To be fair, Zients, or somebody, did put a lot of project management things into place.  A new contractor was brought on board at the turn of the year and they must have done a bang-up job because within weeks (March), more or less in the nick of time to meet the enrollment deadline, the website apparently handled several million last-minute on-line enrollments, thereby proving both the financial viability of the program itself and of course the technical viability of the website ***

I'll go out on a limb here and say that if (as claimed) senior executives and appointees never inquired into the status of this administration's number one domestic policy initiative, then they are so incompetent as to deserve removal for that.  On the other hand, if the project managers at any level were fully aware of the issues and chose not to pass that information up the chain, or worse to alter it, then they need to be terminated - not "allowed to retire", but terminated without future pensions and be darned glad that they are not being subjected to recoupment of the cost of this botched effort.
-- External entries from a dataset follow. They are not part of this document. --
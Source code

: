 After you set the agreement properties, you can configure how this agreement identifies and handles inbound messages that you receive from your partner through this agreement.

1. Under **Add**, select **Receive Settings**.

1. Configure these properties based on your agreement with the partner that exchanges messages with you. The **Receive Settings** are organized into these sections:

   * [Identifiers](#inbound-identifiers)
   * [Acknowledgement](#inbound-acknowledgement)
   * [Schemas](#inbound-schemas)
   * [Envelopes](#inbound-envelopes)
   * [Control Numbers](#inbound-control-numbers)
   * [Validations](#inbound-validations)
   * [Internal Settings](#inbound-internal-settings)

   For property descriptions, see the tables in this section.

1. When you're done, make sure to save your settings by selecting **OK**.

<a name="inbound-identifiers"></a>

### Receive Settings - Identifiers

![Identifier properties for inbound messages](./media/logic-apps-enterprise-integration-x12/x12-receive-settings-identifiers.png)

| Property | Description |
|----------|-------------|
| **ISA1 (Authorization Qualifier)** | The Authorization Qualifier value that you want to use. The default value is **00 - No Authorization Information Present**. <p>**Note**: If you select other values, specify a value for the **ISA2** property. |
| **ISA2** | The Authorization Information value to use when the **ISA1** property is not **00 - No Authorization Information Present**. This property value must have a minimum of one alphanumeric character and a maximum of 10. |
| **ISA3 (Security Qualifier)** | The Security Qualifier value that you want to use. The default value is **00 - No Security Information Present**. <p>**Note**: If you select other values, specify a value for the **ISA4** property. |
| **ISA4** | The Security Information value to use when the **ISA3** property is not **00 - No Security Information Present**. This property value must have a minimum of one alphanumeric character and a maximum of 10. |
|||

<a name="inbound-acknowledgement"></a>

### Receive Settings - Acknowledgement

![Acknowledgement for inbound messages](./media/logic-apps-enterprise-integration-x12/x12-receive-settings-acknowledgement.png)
*** Update: CIOs are required to certify the condition of their major investments on the Federal IT Dashboard. It's managed by OMB -- which is part of the Executive Office of the President -- and it's quite a big deal. Lateness is not tolerated.  Except, apparently, sometimes.  The Dashboard, which is publicly available -- usually -- reveals that in January 2013 the project was suddenly listed as RED because -- well, because it wasn't passing planned tests.  The following month it went back to green.  In August 2013 (right about the time that the September rollout issues with Healthcare.gov HAD to have become obvious to anybody working on it) the ENTIRE Federal dashboard reporting process simply stopped.  Coincidence? Well, I guess you can't show a RED on a dashboard that isn't being updated, now can you?  Maybe Zients, as the OMB Deputy Director, knows how that happened.   Anyway in April the data stream started back up again.
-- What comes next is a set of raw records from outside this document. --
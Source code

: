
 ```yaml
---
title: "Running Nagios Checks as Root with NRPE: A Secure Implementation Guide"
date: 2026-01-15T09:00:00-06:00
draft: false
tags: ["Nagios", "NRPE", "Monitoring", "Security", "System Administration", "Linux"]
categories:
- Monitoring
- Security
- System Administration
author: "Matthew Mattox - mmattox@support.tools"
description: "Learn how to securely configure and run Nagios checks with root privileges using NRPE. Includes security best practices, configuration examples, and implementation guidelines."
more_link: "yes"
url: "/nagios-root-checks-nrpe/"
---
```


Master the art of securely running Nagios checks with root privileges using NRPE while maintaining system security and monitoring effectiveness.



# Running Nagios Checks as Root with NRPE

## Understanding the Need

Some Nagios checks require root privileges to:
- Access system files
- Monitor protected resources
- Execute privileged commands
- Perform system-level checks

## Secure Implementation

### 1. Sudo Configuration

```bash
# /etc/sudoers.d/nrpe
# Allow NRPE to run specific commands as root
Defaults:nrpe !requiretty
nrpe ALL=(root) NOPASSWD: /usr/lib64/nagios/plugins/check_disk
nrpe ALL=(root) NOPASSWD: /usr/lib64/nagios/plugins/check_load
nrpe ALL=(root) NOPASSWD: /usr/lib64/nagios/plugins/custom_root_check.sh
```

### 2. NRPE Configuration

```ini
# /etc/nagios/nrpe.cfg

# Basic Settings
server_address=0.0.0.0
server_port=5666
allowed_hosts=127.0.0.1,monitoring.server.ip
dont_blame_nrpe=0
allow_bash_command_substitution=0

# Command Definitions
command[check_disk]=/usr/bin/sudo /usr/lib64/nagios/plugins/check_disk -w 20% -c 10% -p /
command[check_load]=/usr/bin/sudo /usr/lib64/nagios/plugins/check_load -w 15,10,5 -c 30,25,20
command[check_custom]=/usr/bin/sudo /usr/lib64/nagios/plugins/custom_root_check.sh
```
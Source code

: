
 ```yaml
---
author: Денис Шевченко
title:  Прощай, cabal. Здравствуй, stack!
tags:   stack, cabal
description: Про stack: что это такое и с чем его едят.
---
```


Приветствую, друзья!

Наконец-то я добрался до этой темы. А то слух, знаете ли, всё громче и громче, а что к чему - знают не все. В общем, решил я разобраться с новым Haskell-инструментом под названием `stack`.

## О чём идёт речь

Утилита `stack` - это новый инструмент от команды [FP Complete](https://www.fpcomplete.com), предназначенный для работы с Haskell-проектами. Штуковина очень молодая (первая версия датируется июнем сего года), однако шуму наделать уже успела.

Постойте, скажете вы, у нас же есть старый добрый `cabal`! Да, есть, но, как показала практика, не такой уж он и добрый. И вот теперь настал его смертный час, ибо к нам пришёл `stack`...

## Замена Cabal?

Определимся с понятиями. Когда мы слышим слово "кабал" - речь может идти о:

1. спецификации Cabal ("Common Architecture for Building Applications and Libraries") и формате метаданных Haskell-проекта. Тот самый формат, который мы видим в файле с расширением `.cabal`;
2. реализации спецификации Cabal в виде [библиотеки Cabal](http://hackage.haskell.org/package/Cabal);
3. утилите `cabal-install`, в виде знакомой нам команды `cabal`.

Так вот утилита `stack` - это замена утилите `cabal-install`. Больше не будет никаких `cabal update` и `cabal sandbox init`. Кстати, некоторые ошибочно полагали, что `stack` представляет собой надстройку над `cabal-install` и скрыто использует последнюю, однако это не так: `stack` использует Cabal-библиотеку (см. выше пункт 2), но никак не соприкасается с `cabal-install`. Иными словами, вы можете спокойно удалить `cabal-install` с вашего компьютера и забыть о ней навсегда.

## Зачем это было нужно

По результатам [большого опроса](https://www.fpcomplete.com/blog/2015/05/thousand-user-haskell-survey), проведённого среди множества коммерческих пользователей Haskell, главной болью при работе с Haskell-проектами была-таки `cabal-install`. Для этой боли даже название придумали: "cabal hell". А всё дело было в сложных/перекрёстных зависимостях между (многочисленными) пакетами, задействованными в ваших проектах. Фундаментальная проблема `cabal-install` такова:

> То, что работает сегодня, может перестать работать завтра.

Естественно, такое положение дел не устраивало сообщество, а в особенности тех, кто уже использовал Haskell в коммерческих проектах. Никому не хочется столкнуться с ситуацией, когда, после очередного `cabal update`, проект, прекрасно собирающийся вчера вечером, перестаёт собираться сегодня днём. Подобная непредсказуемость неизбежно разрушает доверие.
So who's been fired?  Well, nobody.  A couple of people have been retired in regular order and Secretary Sebelius moved on amid the usual political and media swooning about her greatness.  The contractor was eventually replaced by another based on its track record of having done a similar project for one of the states (well, there's a good idea -- except that later it transpired that the state's exchange wasn't doing so well either). And 6 months later we learn that system has been making millions of dollars of erroneous payments of subsidies.  It is not the system's fault that the subsidies themselves are also coming under scrutiny as to whether they are legal at all  How do we know any of this?  Because the IRS system supporting ACA, which does work, is finding discrepancies in tax returns between the filer's incomes, the subsidies to which they are entitled, and the subsidies they have been getting.  So the technical solution is not impossible to attain; the IRS has already figured it out. ***

Thursday, October 17, 2013

Metadata more important than the payload? Exhibit A.
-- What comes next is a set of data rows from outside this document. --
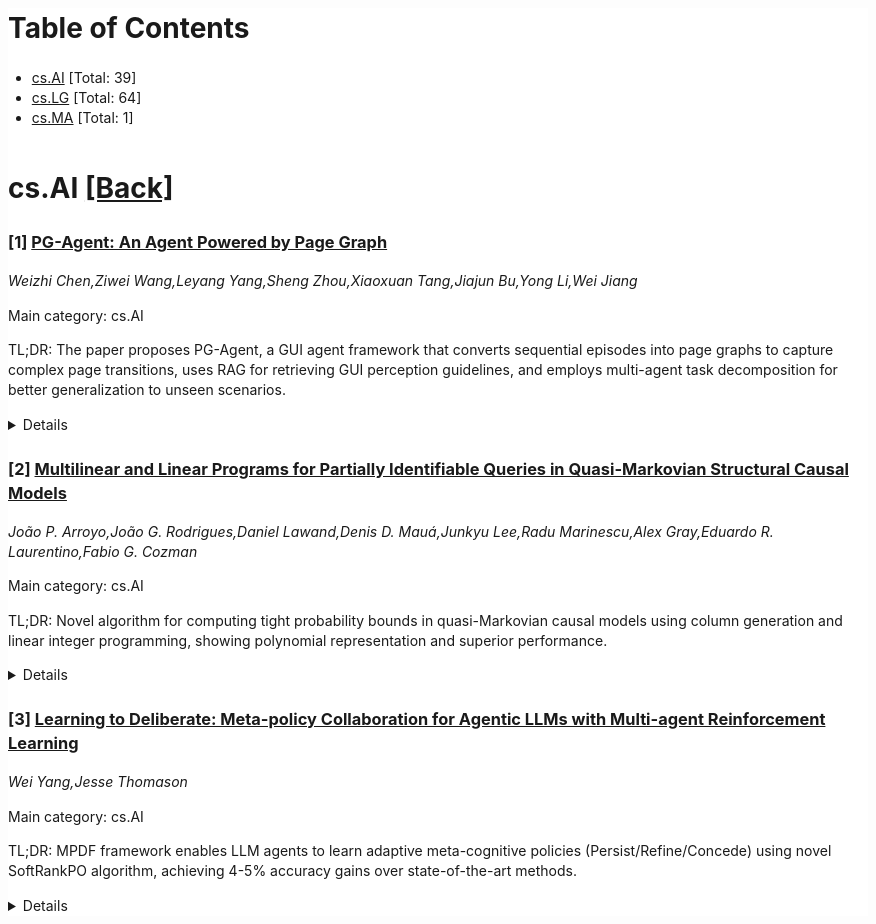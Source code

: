 <div id=toc></div>

# Table of Contents

- [cs.AI](#cs.AI) [Total: 39]
- [cs.LG](#cs.LG) [Total: 64]
- [cs.MA](#cs.MA) [Total: 1]


<div id='cs.AI'></div>

# cs.AI [[Back]](#toc)

### [1] [PG-Agent: An Agent Powered by Page Graph](https://arxiv.org/abs/2509.03536)
*Weizhi Chen,Ziwei Wang,Leyang Yang,Sheng Zhou,Xiaoxuan Tang,Jiajun Bu,Yong Li,Wei Jiang*

Main category: cs.AI

TL;DR: The paper proposes PG-Agent, a GUI agent framework that converts sequential episodes into page graphs to capture complex page transitions, uses RAG for retrieving GUI perception guidelines, and employs multi-agent task decomposition for better generalization to unseen scenarios.


<details><summary>Details</summary></details>


### [2] [Multilinear and Linear Programs for Partially Identifiable Queries in Quasi-Markovian Structural Causal Models](https://arxiv.org/abs/2509.03548)
*João P. Arroyo,João G. Rodrigues,Daniel Lawand,Denis D. Mauá,Junkyu Lee,Radu Marinescu,Alex Gray,Eduardo R. Laurentino,Fabio G. Cozman*

Main category: cs.AI

TL;DR: Novel algorithm for computing tight probability bounds in quasi-Markovian causal models using column generation and linear integer programming, showing polynomial representation and superior performance.


<details><summary>Details</summary></details>


### [3] [Learning to Deliberate: Meta-policy Collaboration for Agentic LLMs with Multi-agent Reinforcement Learning](https://arxiv.org/abs/2509.03817)
*Wei Yang,Jesse Thomason*

Main category: cs.AI

TL;DR: MPDF framework enables LLM agents to learn adaptive meta-cognitive policies (Persist/Refine/Concede) using novel SoftRankPO algorithm, achieving 4-5% accuracy gains over state-of-the-art methods.


<details><summary>Details</summary></details>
Noted in an earlier post, FedEx founder Fred Smith regarded the company's data about its packages as more important than the packages themselves.  How can this be?  Isn't the reason people use FedEx that they trust the company to handle their treasured packages with a bit more care and accountability than the alternative.  As with all worthy epigrams, the seemingly nonsensical and heretical remark contains some deep truths.  Of course I expect FedEx to value the actual package.  The point is that there is not much real value in taking very good care of the package if you don't actually remember where you put it.

This one certainly strikes home for me.  I've certainly experienced the opposite effect.  This isn't really a bash on United Airlines - after 18 years I've gotten over it - sort of, although apparently I remember every grim detail so maybe not.  But it is a great illustration of Fred Smith's point.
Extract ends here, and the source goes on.